> [Problem]
Every entry is to be returned exactly as it stands; the pictures are to be dropped.

> [Material to process]
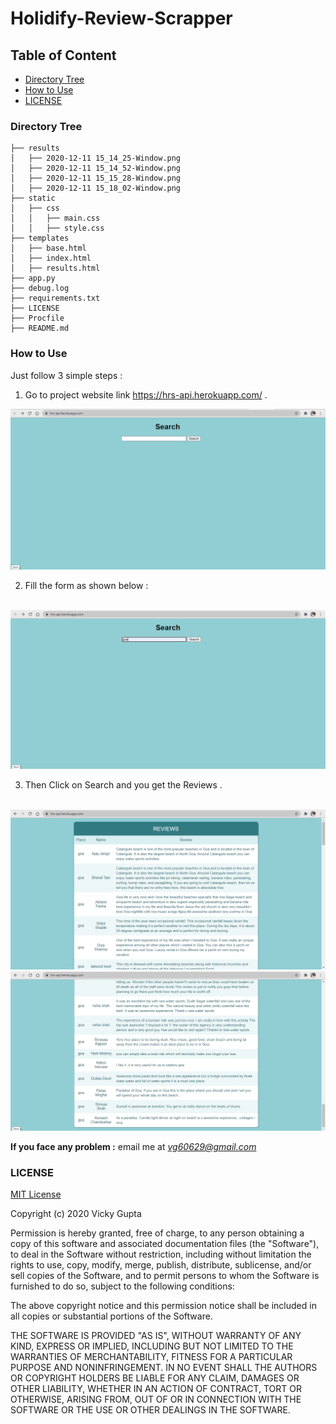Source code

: # Holidify-Review-Scrapper

## Table of Content
  * [Directory Tree](#directory-tree)
  * [How to Use](#how-to-use)
  * [LICENSE](#license)

### Directory Tree

```
├── results
│   ├── 2020-12-11 15_14_25-Window.png
│   ├── 2020-12-11 15_14_52-Window.png
│   ├── 2020-12-11 15_15_28-Window.png
│   ├── 2020-12-11 15_18_02-Window.png
├── static
│   ├── css
│   │   ├── main.css
│   │   ├── style.css
├── templates
│   ├── base.html
│   ├── index.html
│   ├── results.html
├── app.py
├── debug.log
├── requirements.txt
├── LICENSE
├── Procfile
├── README.md
```

### How to Use

Just follow 3 simple steps :

1. Go to project website link https://hrs-api.herokuapp.com/ .<br>

![](https://github.com/vicky60629/Holidify-Review-Scrapper/blob/main/results/2020-12-11%2015_14_25-Window.png)<br>

2. Fill the form as shown below :<br><br>

![](https://github.com/vicky60629/Holidify-Review-Scrapper/blob/main/results/2020-12-11%2015_14_52-Window.png)<br>

3. Then Click on Search and you get the Reviews .<br><br>

![](https://github.com/vicky60629/Holidify-Review-Scrapper/blob/main/results/2020-12-11%2015_15_28-Window.png)<br>
![](https://github.com/vicky60629/Holidify-Review-Scrapper/blob/main/results/2020-12-11%2015_18_02-Window.png)<br>

**If you face any problem :** email me at *vg60629@gmail.com*

### LICENSE

[MIT License](https://github.com/vicky60629/Holidify-Review-Scrapper/blob/main/LICENSE)

Copyright (c) 2020 Vicky Gupta

Permission is hereby granted, free of charge, to any person obtaining a copy
of this software and associated documentation files (the "Software"), to deal
in the Software without restriction, including without limitation the rights
to use, copy, modify, merge, publish, distribute, sublicense, and/or sell
copies of the Software, and to permit persons to whom the Software is
furnished to do so, subject to the following conditions:

The above copyright notice and this permission notice shall be included in all
copies or substantial portions of the Software.

THE SOFTWARE IS PROVIDED "AS IS", WITHOUT WARRANTY OF ANY KIND, EXPRESS OR
IMPLIED, INCLUDING BUT NOT LIMITED TO THE WARRANTIES OF MERCHANTABILITY,
FITNESS FOR A PARTICULAR PURPOSE AND NONINFRINGEMENT. IN NO EVENT SHALL THE
AUTHORS OR COPYRIGHT HOLDERS BE LIABLE FOR ANY CLAIM, DAMAGES OR OTHER
LIABILITY, WHETHER IN AN ACTION OF CONTRACT, TORT OR OTHERWISE, ARISING FROM,
OUT OF OR IN CONNECTION WITH THE SOFTWARE OR THE USE OR OTHER DEALINGS IN THE
SOFTWARE.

> [Completed task]
Source code

: # Holidify-Review-Scrapper

## Table of Content
  * [Directory Tree](#directory-tree)
  * [How to Use](#how-to-use)
  * [LICENSE](#license)

### Directory Tree

```
├── results
│   ├── 2020-12-11 15_14_25-Window.png
│   ├── 2020-12-11 15_14_52-Window.png
│   ├── 2020-12-11 15_15_28-Window.png
│   ├── 2020-12-11 15_18_02-Window.png
├── static
│   ├── css
│   │   ├── main.css
│   │   ├── style.css
├── templates
│   ├── base.html
│   ├── index.html
│   ├── results.html
├── app.py
├── debug.log
├── requirements.txt
├── LICENSE
├── Procfile
├── README.md
```

### How to Use

Just follow 3 simple steps :

1. Go to project website link https://hrs-api.herokuapp.com/ .<br>

![](https://github.com/vicky60629/Holidify-Review-Scrapper/blob/main/results/2020-12-11%2015_14_25-Window.png)<br>

2. Fill the form as shown below :<br><br>

![](https://github.com/vicky60629/Holidify-Review-Scrapper/blob/main/results/2020-12-11%2015_14_52-Window.png)<br>

3. Then Click on Search and you get the Reviews .<br><br>

![](https://github.com/vicky60629/Holidify-Review-Scrapper/blob/main/results/2020-12-11%2015_15_28-Window.png)<br>
![](https://github.com/vicky60629/Holidify-Review-Scrapper/blob/main/results/2020-12-11%2015_18_02-Window.png)<br>

**If you face any problem :** email me at *vg60629@gmail.com*

### LICENSE

[MIT License](https://github.com/vicky60629/Holidify-Review-Scrapper/blob/main/LICENSE)

Copyright (c) 2020 Vicky Gupta

Permission is hereby granted, free of charge, to any person obtaining a copy
of this software and associated documentation files (the "Software"), to deal
in the Software without restriction, including without limitation the rights
to use, copy, modify, merge, publish, distribute, sublicense, and/or sell
copies of the Software, and to permit persons to whom the Software is
furnished to do so, subject to the following conditions:

The above copyright notice and this permission notice shall be included in all
copies or substantial portions of the Software.

THE SOFTWARE IS PROVIDED "AS IS", WITHOUT WARRANTY OF ANY KIND, EXPRESS OR
IMPLIED, INCLUDING BUT NOT LIMITED TO THE WARRANTIES OF MERCHANTABILITY,
FITNESS FOR A PARTICULAR PURPOSE AND NONINFRINGEMENT. IN NO EVENT SHALL THE
AUTHORS OR COPYRIGHT HOLDERS BE LIABLE FOR ANY CLAIM, DAMAGES OR OTHER
LIABILITY, WHETHER IN AN ACTION OF CONTRACT, TORT OR OTHERWISE, ARISING FROM,
OUT OF OR IN CONNECTION WITH THE SOFTWARE OR THE USE OR OTHER DEALINGS IN THE
SOFTWARE.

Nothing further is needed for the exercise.